2.1 Recursion and lists

Recursion is an extremely powerful tool and one which is widely used in Prolog programming.4

Although recursion can be used over many different data structures, one of the most frequently encountered in NLP environments is the list. So it is to this that we turn our attention first.

2.1.1 Lists

Lists in Prolog are themselves terms, and consist of a sequence of terms separated from one-another by commas and enclosed at each end by matching square brackets:

[a]  
[a,b]  
[a,b,c]

Note that, as you might expect, [ ] represents the empty list.

Internally to Prolog, lists are represented as right-branching trees.
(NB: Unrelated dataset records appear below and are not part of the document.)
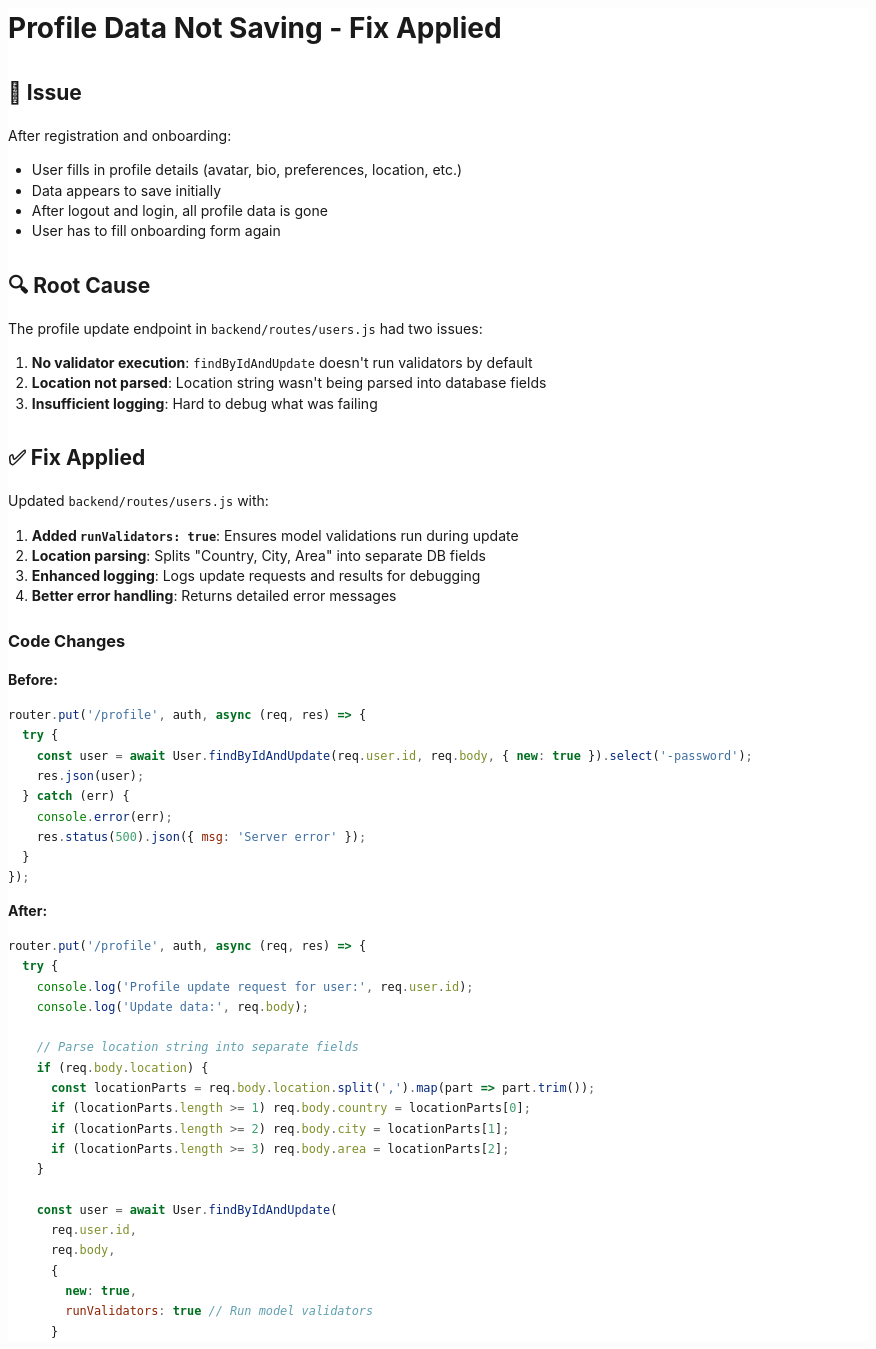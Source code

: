 # Profile Data Not Saving - Fix Applied

## 🐛 Issue
After registration and onboarding:
- User fills in profile details (avatar, bio, preferences, location, etc.)
- Data appears to save initially
- After logout and login, all profile data is gone
- User has to fill onboarding form again

## 🔍 Root Cause
The profile update endpoint in `backend/routes/users.js` had two issues:

1. **No validator execution**: `findByIdAndUpdate` doesn't run validators by default
2. **Location not parsed**: Location string wasn't being parsed into database fields
3. **Insufficient logging**: Hard to debug what was failing

## ✅ Fix Applied

Updated `backend/routes/users.js` with:

1. **Added `runValidators: true`**: Ensures model validations run during update
2. **Location parsing**: Splits "Country, City, Area" into separate DB fields
3. **Enhanced logging**: Logs update requests and results for debugging
4. **Better error handling**: Returns detailed error messages

### Code Changes

**Before:**
```javascript
router.put('/profile', auth, async (req, res) => {
  try {
    const user = await User.findByIdAndUpdate(req.user.id, req.body, { new: true }).select('-password');
    res.json(user);
  } catch (err) {
    console.error(err);
    res.status(500).json({ msg: 'Server error' });
  }
});
```

**After:**
```javascript
router.put('/profile', auth, async (req, res) => {
  try {
    console.log('Profile update request for user:', req.user.id);
    console.log('Update data:', req.body);
    
    // Parse location string into separate fields
    if (req.body.location) {
      const locationParts = req.body.location.split(',').map(part => part.trim());
      if (locationParts.length >= 1) req.body.country = locationParts[0];
      if (locationParts.length >= 2) req.body.city = locationParts[1];
      if (locationParts.length >= 3) req.body.area = locationParts[2];
    }
    
    const user = await User.findByIdAndUpdate(
      req.user.id, 
      req.body, 
      { 
        new: true,
        runValidators: true // Run model validators
      }
```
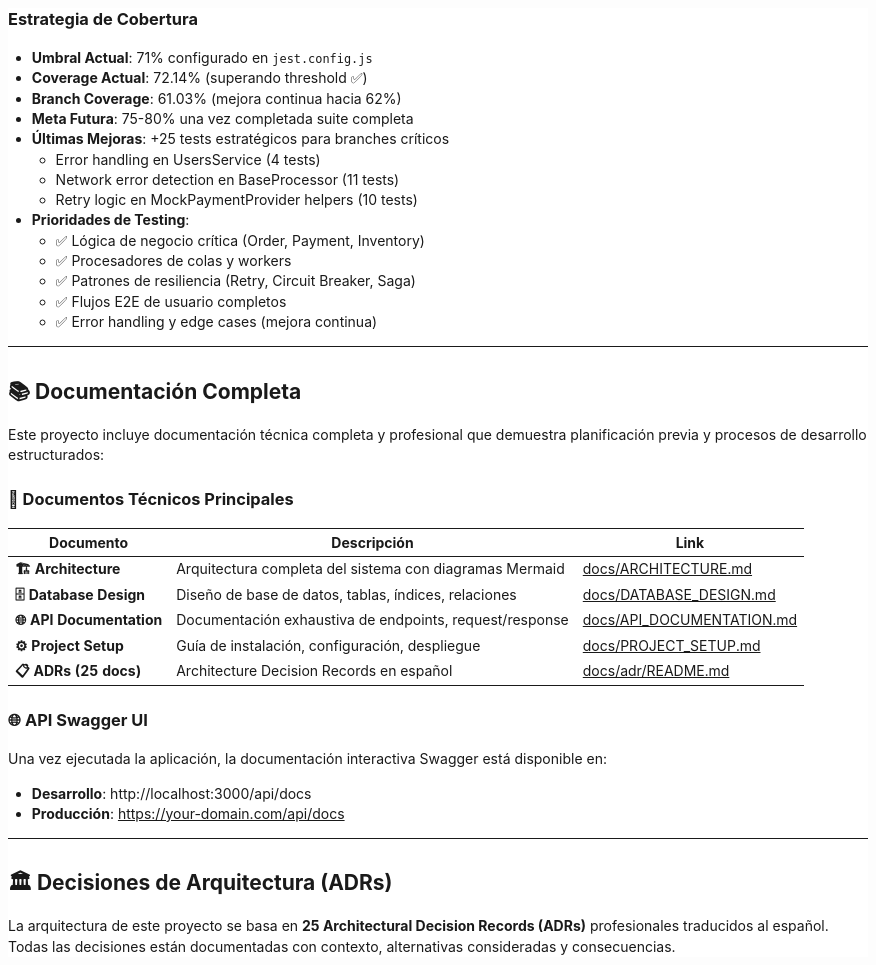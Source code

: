 ### Estrategia de Cobertura

- **Umbral Actual**: 71% configurado en `jest.config.js`
- **Coverage Actual**: 72.14% (superando threshold ✅)
- **Branch Coverage**: 61.03% (mejora continua hacia 62%)
- **Meta Futura**: 75-80% una vez completada suite completa
- **Últimas Mejoras**: +25 tests estratégicos para branches críticos
  - Error handling en UsersService (4 tests)
  - Network error detection en BaseProcessor (11 tests)
  - Retry logic en MockPaymentProvider helpers (10 tests)
- **Prioridades de Testing**:
  - ✅ Lógica de negocio crítica (Order, Payment, Inventory)
  - ✅ Procesadores de colas y workers
  - ✅ Patrones de resiliencia (Retry, Circuit Breaker, Saga)
  - ✅ Flujos E2E de usuario completos
  - ✅ Error handling y edge cases (mejora continua)

---

## 📚 Documentación Completa

Este proyecto incluye documentación técnica completa y profesional que demuestra planificación previa y procesos de desarrollo estructurados:

### 📖 Documentos Técnicos Principales

| Documento                | Descripción                                             | Link                                                   |
| ------------------------ | ------------------------------------------------------- | ------------------------------------------------------ |
| **🏗️ Architecture**      | Arquitectura completa del sistema con diagramas Mermaid | [docs/ARCHITECTURE.md](docs/ARCHITECTURE.md)           |
| **🗄️ Database Design**   | Diseño de base de datos, tablas, índices, relaciones    | [docs/DATABASE_DESIGN.md](docs/DATABASE_DESIGN.md)     |
| **🌐 API Documentation** | Documentación exhaustiva de endpoints, request/response | [docs/API_DOCUMENTATION.md](docs/API_DOCUMENTATION.md) |
| **⚙️ Project Setup**     | Guía de instalación, configuración, despliegue          | [docs/PROJECT_SETUP.md](docs/PROJECT_SETUP.md)         |
| **📋 ADRs (25 docs)**    | Architecture Decision Records en español                | [docs/adr/README.md](docs/adr/README.md)               |

### 🌐 API Swagger UI

Una vez ejecutada la aplicación, la documentación interactiva Swagger está disponible en:

- **Desarrollo**: http://localhost:3000/api/docs
- **Producción**: https://your-domain.com/api/docs

---

## 🏛️ Decisiones de Arquitectura (ADRs)

La arquitectura de este proyecto se basa en **25 Architectural Decision Records (ADRs)** profesionales traducidos al español. Todas las decisiones están documentadas con contexto, alternativas consideradas y consecuencias.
So the structure of [a, b, c] would be

     

      PICT

The first element of a list is called the head of the list, and the remainder is called the tail of the list. Note that (perhaps counterintuitively) the last element of every non-empty list is the empty list; although the normal Prolog notation suppresses this fact. So a is the head of all the above lists; [ ] is the tail of the first example, [b] is the tail of the second example, and [b, c] is the tail of the third example.

Because of the importance of the distinction between the head and tail of a list, Prolog provides a convenient notation that can be used to match against the head and tail of any list.

[X | Y]

Where X will match against the head, and Y against the tail. (Of course, any variable names may be used, not just X and Y.)

To illustrate these concepts, we will also introduce an operator which can be used to evaluate unification (discussed in section 1.4) directly. This operator is the equals sign =/2. The expression A = B is true in Prolog, if A is a term, and B is term, and A and B unify. The following can be typed in and evaluated:

Two constants:

?- a = a.  
 
yes  
 
?- a = b.  
 
no

A constant and a variable:

?- a = X.  
 
X = a ?  
 
yes

Two variables:

?- X = Y.  
 
Y = X ?  
 
yes

Using this operator, we can illustrate how variables unify with lists:

Lists and variables are both terms:

?- [ ] = X.  
 
X = [ ] ?

Single-element lists unify (because they have the same ‘arity’):

?- [a] = [X].  
 
X = a ?  
 
yes

The following fails, because the two lists have different numbers of elements:

?- [a, b] = [X].  
 
no

The following unify because both lists are of length 2:

?- [a, b] = [X, Y].  
 
X = a,  
 
Y = b ?  
 
yes

Note carefully the difference between the above and the following using Head|Tail notation.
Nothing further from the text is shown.